Metro Schools celebrates Class of 2017 success stories
Graduations for the Class of 2017 start this week! To celebrate this wonderful accomplishment, we'll be featuring various graduate success stories here and through social media. Follow these stories with #MNPSco2017. All of the featured students were nominated by a teacher or counselor.
Here is a preview of the types of stories we'll be sharing:
Chike Brown, Hunters Lane High School
Chike is one of ten siblings and grew up in a single-parent household, causing him to take on increased home responsibilities. Despite his family obligations, Chike chose to take IB courses in high school and will be a first-generation college student in the fall.
Markia Shaw, The Academy at Opry Mills
Markia admits that she wasn't focused on school during her senior year, and as a result she didn't graduate with her class in May 2016. In July, she suffered a devastating loss when her mother died in a car accident. She moved to a rural Tennessee area to live with her grandmother. Markia knew her mother wanted her to graduate high school, so she tried to enroll in the local school system. Because Markia had already missed her graduation date, she was denied enrollment. Not deterred, Markia moved back to Nashville to finish school at the Academy at Opry Mills while also working two jobs to support herself. As difficult as it was, Markia finished her courses quickly and graduated in December 2016.
William Robinson, Nashville School of the Arts
Will has been through an amazing story of identity and personal growth he continues to live each day. He is an inspiring dancer, and he radiates hope to every person he encounters. He aspires to attend college next year, and has been admitted to a number of colleges already this spring.
Kelton Elliott, Whites Creek High School
Kelton has been living with his grandparents since fifth grade. He has overcome many obstacles and has stayed focused with his academic goals. He is determined to meet his educational goals and will attend MTSU this fall.

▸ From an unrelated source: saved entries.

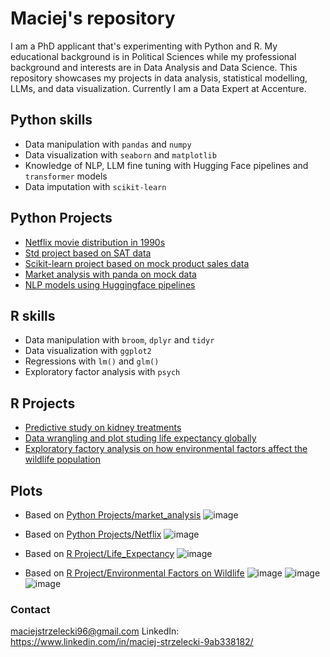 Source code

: # Maciej's repository
I am a PhD applicant that's experimenting with Python and R. My educational background is in Political Sciences while my professional background and interests are in Data Analysis and Data Science. This repository showcases my projects in data analysis, statistical modelling, LLMs, and data visualization. Currently I am a Data Expert at Accenture.

## Python skills
- Data manipulation with `pandas` and `numpy`
- Data visualization with `seaborn` and `matplotlib`
- Knowledge of NLP, LLM fine tuning with Hugging Face pipelines and `transformer` models
- Data imputation with `scikit-learn`
  
## Python Projects
- [Netflix movie distribution in 1990s](https://github.com/maciohinda21/repo/blob/main/Python%20Projects/Netflix.py)
- [Std project based on SAT data](https://github.com/maciohinda21/repo/blob/main/Python%20Projects/STD_project.py)
- [Scikit-learn project based on mock product sales data](https://github.com/maciohinda21/repo/blob/main/Python-Scikit%20learn%20project/data_validation.py)
- [Market analysis with panda on mock data](https://github.com/maciohinda21/repo/blob/main/Python-Market%20Analysis/market_analysis.py)
- [NLP models using Huggingface pipelines](https://huggingface.co/Maciohinda/Basic_LLM)

## R skills
- Data manipulation with `broom`, `dplyr` and `tidyr`
- Data visualization with `ggplot2`
- Regressions with `lm()` and `glm()`
- Exploratory factor analysis with `psych`

## R Projects
- [Predictive study on kidney treatments](https://github.com/maciohinda21/repo/blob/main/R%20Projects/kidney_stone_project(glm).r)
- [Data wrangling and plot studing life expectancy globally](https://github.com/maciohinda21/repo/tree/main/R%20Projects)
- [Exploratory factory analysis on how environmental factors affect the wildlife population](https://github.com/maciohinda21/repo/blob/main/R%20Projects/Environmental_Factors_on_Wildlife.r)

## Plots
- Based on [Python Projects/market_analysis](https://raw.githubusercontent.com/maciohinda21/repo/refs/heads/main/Python%20Projects/market_analysis.py)
  ![image](https://github.com/user-attachments/assets/30e544fc-c354-4338-ab38-9cd5910ea11e)

- Based on [Python Projects/Netflix](https://github.com/maciohinda21/repo/blob/main/Python%20Projects/Netflix.py)
  ![image](https://github.com/user-attachments/assets/c8dcbd49-fbb1-495a-a3e4-45edd4135c95)

- Based on [R Project/Life_Expectancy](https://github.com/maciohinda21/repo/blob/main/R%20Projects/Life_Expectancy.r)
  ![image](https://github.com/user-attachments/assets/4213dbb3-0c89-4a9d-b087-eb003cdef53b)
- Based on [R Project/Environmental Factors on Wildlife](https://github.com/maciohinda21/repo/blob/main/R%20Projects/Environmental_Factors_on_Wildlife.r)
  ![image](https://github.com/user-attachments/assets/29334ea2-93aa-4546-b870-178fb5e74a1f)
  ![image](https://github.com/user-attachments/assets/e6cf42d0-2a84-4f49-8c13-933a26677744)
  ![image](https://github.com/user-attachments/assets/bcc01129-6695-46be-8889-881cf3a1401c)






###  Contact
maciejstrzelecki96@gmail.com
LinkedIn: https://www.linkedin.com/in/maciej-strzelecki-9ab338182/
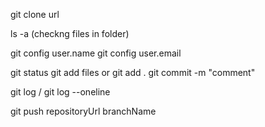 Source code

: git clone url

ls -a (checkng files in folder)

git config user.name
git config user.email

git status
git add files or git add .
git commit -m "comment"

git log / git log --oneline

git push repositoryUrl branchName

Antonious Hanna of Glencliff High School
Three years ago, Antonious moved from Egypt to the United States and spoke barely any English when he arrived. He was originally placed in the Glencliff Adult Program because he was 17 years old and only had a few high school credits from his country. Antonious fought to attend regular classes because he wanted to take full advantage of the traditional education he had moved across the world for. He was granted permission to exit the Adult Program and enroll in regular classes, where he flourished. Antonious truly shines amongst his classmates. He is very involved in school activities and loves serving his community and bettering himself through action. Despite being an EL student, he scored seven points higher on his ACT than Glencliff's average score.